Work to complete
Go through the records line by line. Report how many lines contain "있습니다", with nothing else.

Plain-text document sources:
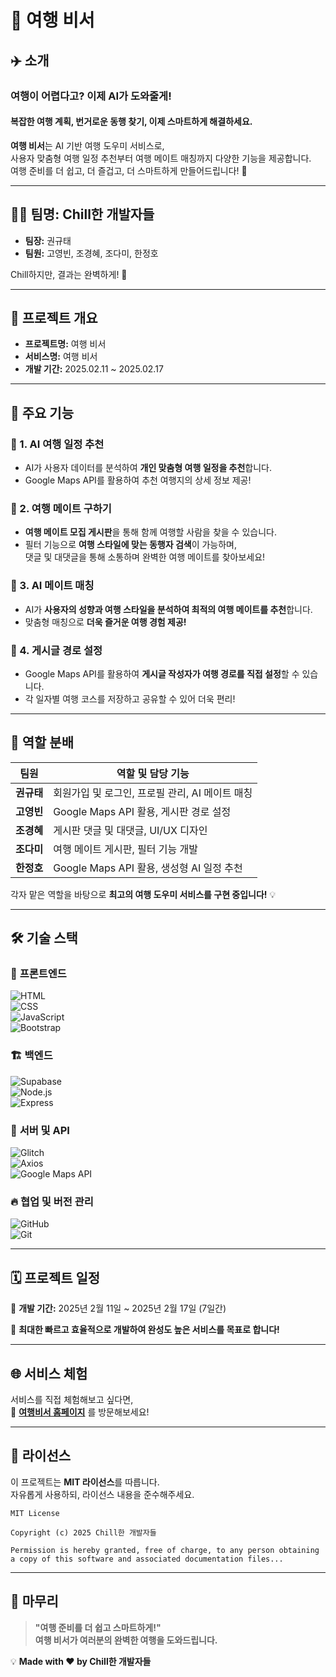 # 🧳 여행 비서

## ✈️ 소개

### 여행이 어렵다고? 이제 AI가 도와줄게!<br>
#### 복잡한 여행 계획, 번거로운 동행 찾기, 이제 스마트하게 해결하세요.
**여행 비서**는 AI 기반 여행 도우미 서비스로,  
사용자 맞춤형 여행 일정 추천부터 여행 메이트 매칭까지 다양한 기능을 제공합니다.  
여행 준비를 더 쉽고, 더 즐겁고, 더 스마트하게 만들어드립니다! 🚀

---

## 👨‍💻 팀명: Chill한 개발자들

- **팀장:** 권규태
- **팀원:** 고영빈, 조경혜, 조다미, 한정호

Chill하지만, 결과는 완벽하게! 🎯

---

## 📝 프로젝트 개요

- **프로젝트명:** 여행 비서
- **서비스명:** 여행 비서
- **개발 기간:** 2025.02.11 ~ 2025.02.17

---

## 🚀 주요 기능

### 🔹 1. AI 여행 일정 추천

- AI가 사용자 데이터를 분석하여 **개인 맞춤형 여행 일정을 추천**합니다.
- Google Maps API를 활용하여 추천 여행지의 상세 정보 제공!

### 🔹 2. 여행 메이트 구하기

- **여행 메이트 모집 게시판**을 통해 함께 여행할 사람을 찾을 수 있습니다.
- 필터 기능으로 **여행 스타일에 맞는 동행자 검색**이 가능하며,  
  댓글 및 대댓글을 통해 소통하며 완벽한 여행 메이트를 찾아보세요!

### 🔹 3. AI 메이트 매칭

- AI가 **사용자의 성향과 여행 스타일을 분석하여 최적의 여행 메이트를 추천**합니다.
- 맞춤형 매칭으로 **더욱 즐거운 여행 경험 제공!**

### 🔹 4. 게시글 경로 설정

- Google Maps API를 활용하여 **게시글 작성자가 여행 경로를 직접 설정**할 수 있습니다.
- 각 일자별 여행 코스를 저장하고 공유할 수 있어 더욱 편리!

---

## 🎯 역할 분배

| 팀원       | 역할 및 담당 기능                               |
| ---------- | ----------------------------------------------- |
| **권규태** | 회원가입 및 로그인, 프로필 관리, AI 메이트 매칭 |
| **고영빈** | Google Maps API 활용, 게시판 경로 설정          |
| **조경혜** | 게시판 댓글 및 대댓글, UI/UX 디자인             |
| **조다미** | 여행 메이트 게시판, 필터 기능 개발              |
| **한정호** | Google Maps API 활용, 생성형 AI 일정 추천       |

각자 맡은 역할을 바탕으로 **최고의 여행 도우미 서비스를 구현 중입니다!** 💡

---

## 🛠 기술 스택

### 🎨 **프론트엔드**

![HTML](https://img.shields.io/badge/html5-E34F26?style=for-the-badge&logo=html5&logoColor=white)  
![CSS](https://img.shields.io/badge/css-1572B6?style=for-the-badge&logo=css3&logoColor=white)  
![JavaScript](https://img.shields.io/badge/javascript-F7DF1E?style=for-the-badge&logo=javascript&logoColor=black)  
![Bootstrap](https://img.shields.io/badge/bootstrap-7952B3?style=for-the-badge&logo=bootstrap&logoColor=white)

### 🏗 **백엔드**

![Supabase](https://img.shields.io/badge/supabase-3FCF8E?style=for-the-badge&logo=supabase&logoColor=white)  
![Node.js](https://img.shields.io/badge/node.js-339933?style=for-the-badge&logo=Node.js&logoColor=white)  
![Express](https://img.shields.io/badge/express-000000?style=for-the-badge&logo=express&logoColor=white)

### 🔧 **서버 및 API**

![Glitch](https://img.shields.io/badge/glitch-3333FF?style=for-the-badge&logo=glitch&logoColor=white)  
![Axios](https://img.shields.io/badge/axios-5A29E4?style=for-the-badge&logo=axios&logoColor=white)  
![Google Maps API](https://img.shields.io/badge/Google%20Maps%20API-4285F4?style=for-the-badge&logo=googlemaps&logoColor=white)

### 🔥 **협업 및 버전 관리**

![GitHub](https://img.shields.io/badge/github-181717?style=for-the-badge&logo=github&logoColor=white)  
![Git](https://img.shields.io/badge/git-F05032?style=for-the-badge&logo=git&logoColor=white)

---

## 🗓 프로젝트 일정

📅 **개발 기간:** 2025년 2월 11일 ~ 2025년 2월 17일 (7일간)

🚀 **최대한 빠르고 효율적으로 개발하여 완성도 높은 서비스를 목표로 합니다!**

---

## 🌐 서비스 체험

서비스를 직접 체험해보고 싶다면,  
🔗 **[여행비서 홈페이지](https://aibe-chill-team.github.io/travel-secretary/)** 를 방문해보세요!

---

## 📜 라이선스

이 프로젝트는 **MIT 라이선스**를 따릅니다.  
자유롭게 사용하되, 라이선스 내용을 준수해주세요.

```
MIT License

Copyright (c) 2025 Chill한 개발자들

Permission is hereby granted, free of charge, to any person obtaining a copy of this software and associated documentation files...
```

---

## 🎉 마무리

> **"여행 준비를 더 쉽고 스마트하게!"**  
> **여행 비서가 여러분의 완벽한 여행을 도와드립니다.**

💡 **Made with ❤️ by Chill한 개발자들**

Completed task
2